Za radą hatsu udałam się do Natury po zestaw SOS aby pomóc swojemu nadłamanemu paznokciu. Niestety nie znalazłam tam tego produktu. Dla polepszenia humoru wstąpiłam do Rossmanna i kupiłam dwa nowe lakiery Wibo.
Pierwszy to nr 362 o kolorze kojarzącym mi się z miedzią. Drugi nr 349- złoto samo w sobie.
Poniżej pierwszy test lakierów. 362 kryje dobrze po dwóch warstwach, gorzej jest z tym jaśniejszym 349- krycie przy trzech naprawdę grubych warstwach.
Po wrzuceniu lakierów do koszyka zatrzymałam się jeszcze przy regale z pilnikami i tipsami. Ku mojej radości dostrzegłam zestaw który mnie zainteresował:
Był dosyć drogi, bo kosztował 22,00zł ale myślałam tylko o tym, że pomoże mi uratować paznokcie:)
W skład zestawu wchodzi najzwyklejszy klej do tipsów oraz łatki do nadłożenia. Podobno mając taki klej za łatki może posłużyć saszetka z herbaty ekspresowej ale wolałam nie eksperymentować.
Tak wyglądał mój mały paznokieć przed nadłożeniem produktu. Jak widać złamał się w takim miejscu, że musiałabym skrócić pazurki do zera, a trochę bym nad tym ubolewała, bo nawet nie pamiętam kiedy nie miałam ich długich.
Tu widać wyciętą łatkę, przyłożoną na złamane miejsce. Oczywiście pokryłam to klejem i nałożyłam jeszcze dwie mniejsze ale byto to chyba zbyteczne.

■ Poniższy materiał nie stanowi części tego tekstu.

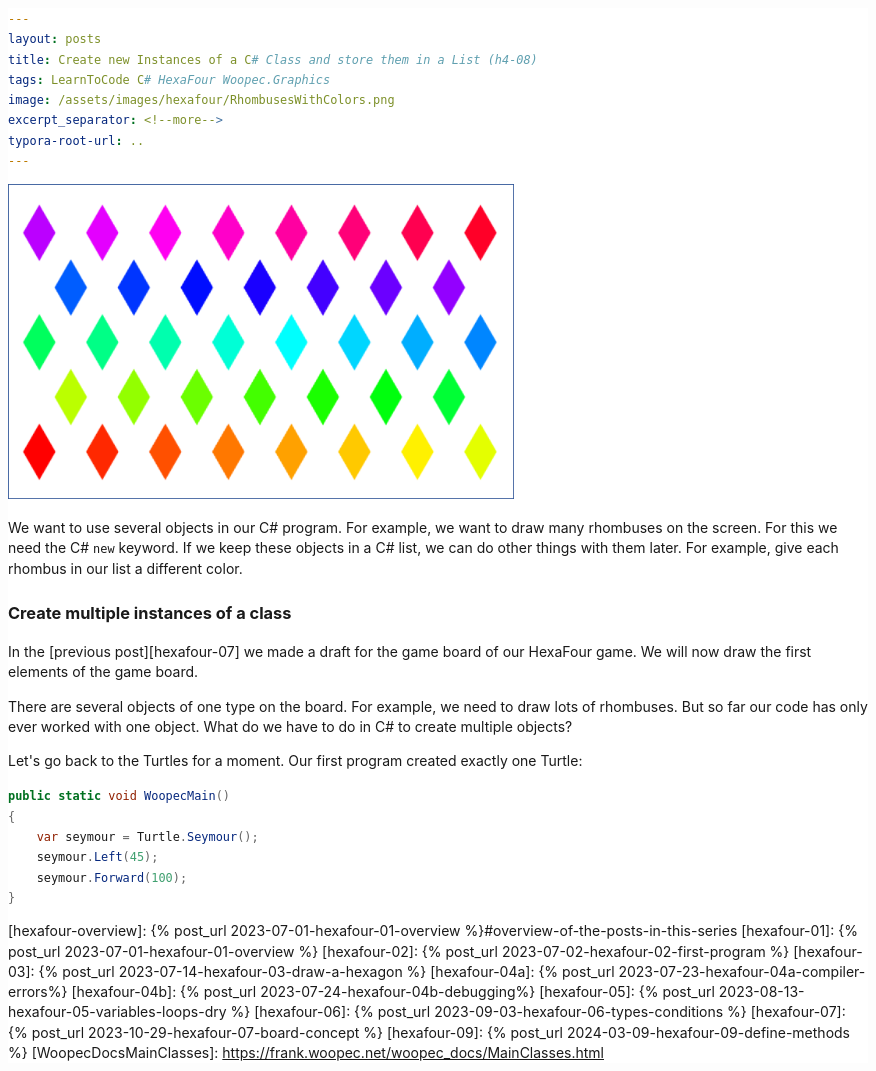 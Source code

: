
```yaml
---
layout: posts
title: Create new Instances of a C# Class and store them in a List (h4-08)
tags: LearnToCode C# HexaFour Woopec.Graphics
image: /assets/images/hexafour/RhombusesWithColors.png
excerpt_separator: <!--more-->
typora-root-url: ..
---
```


<img src="/assets/images/hexafour/RhombusesWithColors.png" alt="A game board with 5 rows containing several rhombuses. Each rhombus has a different color." style="zoom:78%;" />

We want to use several objects in our C# program. For example, we want to draw many rhombuses on the screen. For this we need the C# `new` keyword. If we keep these objects in a C# list, we can do other things with them later. For example, give each rhombus in our list a different color.



### Create multiple instances of a class

In the [previous post][hexafour-07] we made a draft for the game board of our HexaFour game. We will now draw the first elements of the game board. 

There are several objects of one type on the board. For example, we need to draw lots of rhombuses. But so far our code has only ever worked with one object. What do we have to do in C# to create multiple objects? 

Let's go back to the Turtles for a moment. Our first program created exactly one Turtle:

```csharp
public static void WoopecMain()
{
    var seymour = Turtle.Seymour();
    seymour.Left(45);
    seymour.Forward(100);
}
```


[hexafour-overview]: {% post_url 2023-07-01-hexafour-01-overview %}#overview-of-the-posts-in-this-series
[hexafour-01]: {% post_url 2023-07-01-hexafour-01-overview %}
[hexafour-02]: {% post_url 2023-07-02-hexafour-02-first-program %}
[hexafour-03]: {% post_url 2023-07-14-hexafour-03-draw-a-hexagon %}
[hexafour-04a]: {% post_url 2023-07-23-hexafour-04a-compiler-errors%}
[hexafour-04b]: {% post_url 2023-07-24-hexafour-04b-debugging%}
[hexafour-05]: {% post_url 2023-08-13-hexafour-05-variables-loops-dry %}
[hexafour-06]: {% post_url 2023-09-03-hexafour-06-types-conditions %}
[hexafour-07]: {% post_url 2023-10-29-hexafour-07-board-concept %}
[hexafour-09]: {% post_url 2024-03-09-hexafour-09-define-methods %}
[WoopecDocsMainClasses]: https://frank.woopec.net/woopec_docs/MainClasses.html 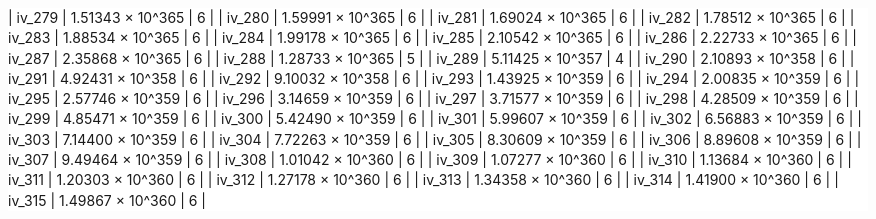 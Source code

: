| iv_279 | 1.51343 × 10^365 | 6 |
| iv_280 | 1.59991 × 10^365 | 6 |
| iv_281 | 1.69024 × 10^365 | 6 |
| iv_282 | 1.78512 × 10^365 | 6 |
| iv_283 | 1.88534 × 10^365 | 6 |
| iv_284 | 1.99178 × 10^365 | 6 |
| iv_285 | 2.10542 × 10^365 | 6 |
| iv_286 | 2.22733 × 10^365 | 6 |
| iv_287 | 2.35868 × 10^365 | 6 |
| iv_288 | 1.28733 × 10^365 | 5 |
| iv_289 | 5.11425 × 10^357 | 4 |
| iv_290 | 2.10893 × 10^358 | 6 |
| iv_291 | 4.92431 × 10^358 | 6 |
| iv_292 | 9.10032 × 10^358 | 6 |
| iv_293 | 1.43925 × 10^359 | 6 |
| iv_294 | 2.00835 × 10^359 | 6 |
| iv_295 | 2.57746 × 10^359 | 6 |
| iv_296 | 3.14659 × 10^359 | 6 |
| iv_297 | 3.71577 × 10^359 | 6 |
| iv_298 | 4.28509 × 10^359 | 6 |
| iv_299 | 4.85471 × 10^359 | 6 |
| iv_300 | 5.42490 × 10^359 | 6 |
| iv_301 | 5.99607 × 10^359 | 6 |
| iv_302 | 6.56883 × 10^359 | 6 |
| iv_303 | 7.14400 × 10^359 | 6 |
| iv_304 | 7.72263 × 10^359 | 6 |
| iv_305 | 8.30609 × 10^359 | 6 |
| iv_306 | 8.89608 × 10^359 | 6 |
| iv_307 | 9.49464 × 10^359 | 6 |
| iv_308 | 1.01042 × 10^360 | 6 |
| iv_309 | 1.07277 × 10^360 | 6 |
| iv_310 | 1.13684 × 10^360 | 6 |
| iv_311 | 1.20303 × 10^360 | 6 |
| iv_312 | 1.27178 × 10^360 | 6 |
| iv_313 | 1.34358 × 10^360 | 6 |
| iv_314 | 1.41900 × 10^360 | 6 |
| iv_315 | 1.49867 × 10^360 | 6 |
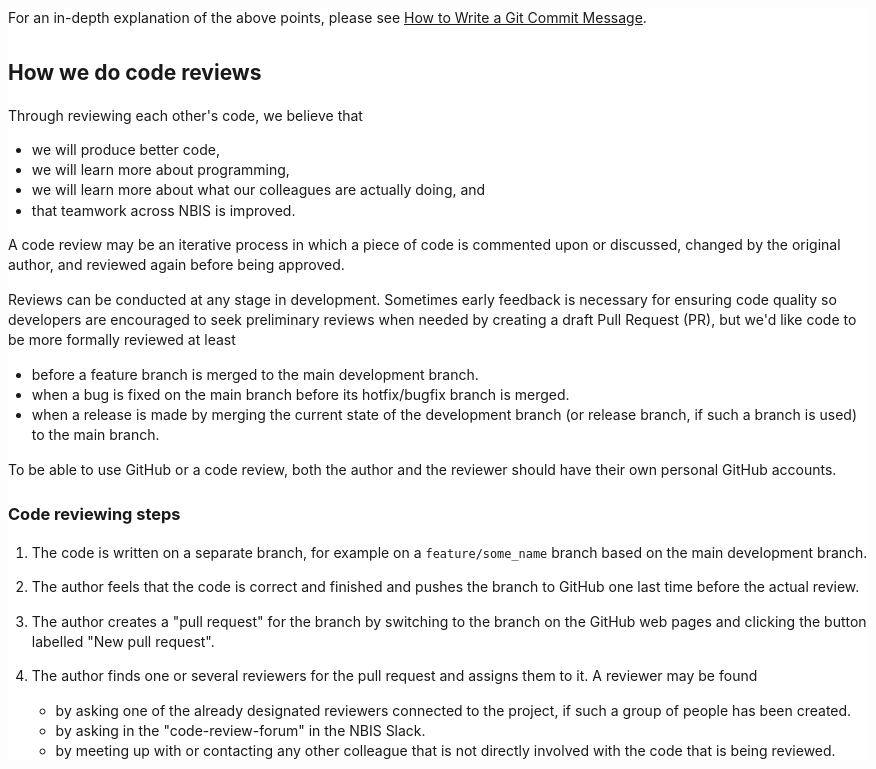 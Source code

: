 For an in-depth explanation of the above points, please see [How to
Write a Git Commit Message](http://chris.beams.io/posts/git-commit/).

## How we do code reviews

Through reviewing each other's code, we believe that
- we will produce
better code,
- we will learn more about programming,
- we will learn more about what our colleagues are actually
doing, and
- that
teamwork across NBIS is improved.

A code review may be an iterative process in which a piece of code
is commented upon or discussed, changed by the original author, and
reviewed again before being approved.

Reviews can be conducted at any stage in development. Sometimes early
feedback is necessary for ensuring code quality so developers are
encouraged to seek preliminary reviews when needed by creating a draft
Pull Request (PR), but we'd like code to be more formally reviewed at
least

-   before a feature branch is merged to the main development branch.
-   when a bug is fixed on the main branch before its hotfix/bugfix
    branch is merged.
-   when a release is made by merging the current state of the development
    branch (or release branch, if such a branch is used) to the main
    branch.

To be able to use GitHub or a code review, both the author and the
reviewer should have their own personal GitHub accounts.

### Code reviewing steps

1.  The code is written on a separate branch, for example on a
    `feature/some_name` branch based on the main development branch.

2.  The author feels that the code is correct and finished and pushes the
    branch to GitHub one last time before the actual review.

3.  The author creates a "pull request" for the branch by switching to
    the branch on the GitHub web pages and clicking the button labelled "New
    pull request".

4.  The author finds one or several reviewers for the pull request and
    assigns them to it. A reviewer may be found

    -   by asking one of the already designated reviewers connected to the
        project, if such a group of people has been created.
    -   by asking in the "code-review-forum" in the NBIS Slack.
    -   by meeting up with or contacting any other colleague that is not
        directly involved with the code that is being reviewed.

A tu po wyschnięciu kleju i lekkiemu spiłowaniu, trzyma się bardzo mocno i nie jest jakoś drastycznie widoczne. Jest to o wiele lepsza metoda niż ta na serwetkę/chusteczkę, bo nie trzeba zmieniać takiego "opatrunku" przy każdym malowaniu paznokci i trwałość o stokroć lepsza.